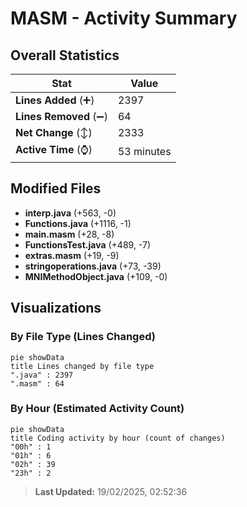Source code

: # MASM - Activity Summary 

## Overall Statistics

| Stat                   | Value                                                             |
| ---------------------- | ----------------------------------------------------------------- |
| **Lines Added** (➕)   | 2397                                          |
| **Lines Removed** (➖) | 64                                        |
| **Net Change** (↕)    | 2333                |
| **Active Time** (⌚)   | 53 minutes |


## Modified Files
- **interp.java** (+563, -0)
- **Functions.java** (+1116, -1)
- **main.masm** (+28, -8)
- **FunctionsTest.java** (+489, -7)
- **extras.masm** (+19, -9)
- **stringoperations.java** (+73, -39)
- **MNIMethodObject.java** (+109, -0)

## Visualizations

### By File Type (Lines Changed)

```mermaid
pie showData
title Lines changed by file type
".java" : 2397
".masm" : 64
```

### By Hour (Estimated Activity Count)

```mermaid
pie showData
title Coding activity by hour (count of changes)
"00h" : 1
"01h" : 6
"02h" : 39
"23h" : 2
```


> **Last Updated:** 19/02/2025, 02:52:36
====
*TASK STATEMENT*
Give an exact copy of the material, leaving out every picture.

*WRITTEN ANSWER*
Source code

: # MASM - Activity Summary 

## Overall Statistics

| Stat                   | Value                                                             |
| ---------------------- | ----------------------------------------------------------------- |
| **Lines Added** (➕)   | 2397                                          |
| **Lines Removed** (➖) | 64                                        |
| **Net Change** (↕)    | 2333                |
| **Active Time** (⌚)   | 53 minutes |


## Modified Files
- **interp.java** (+563, -0)
- **Functions.java** (+1116, -1)
- **main.masm** (+28, -8)
- **FunctionsTest.java** (+489, -7)
- **extras.masm** (+19, -9)
- **stringoperations.java** (+73, -39)
- **MNIMethodObject.java** (+109, -0)

## Visualizations

### By File Type (Lines Changed)

```mermaid
pie showData
title Lines changed by file type
".java" : 2397
".masm" : 64
```

### By Hour (Estimated Activity Count)

```mermaid
pie showData
title Coding activity by hour (count of changes)
"00h" : 1
"01h" : 6
"02h" : 39
"23h" : 2
```


> **Last Updated:** 19/02/2025, 02:52:36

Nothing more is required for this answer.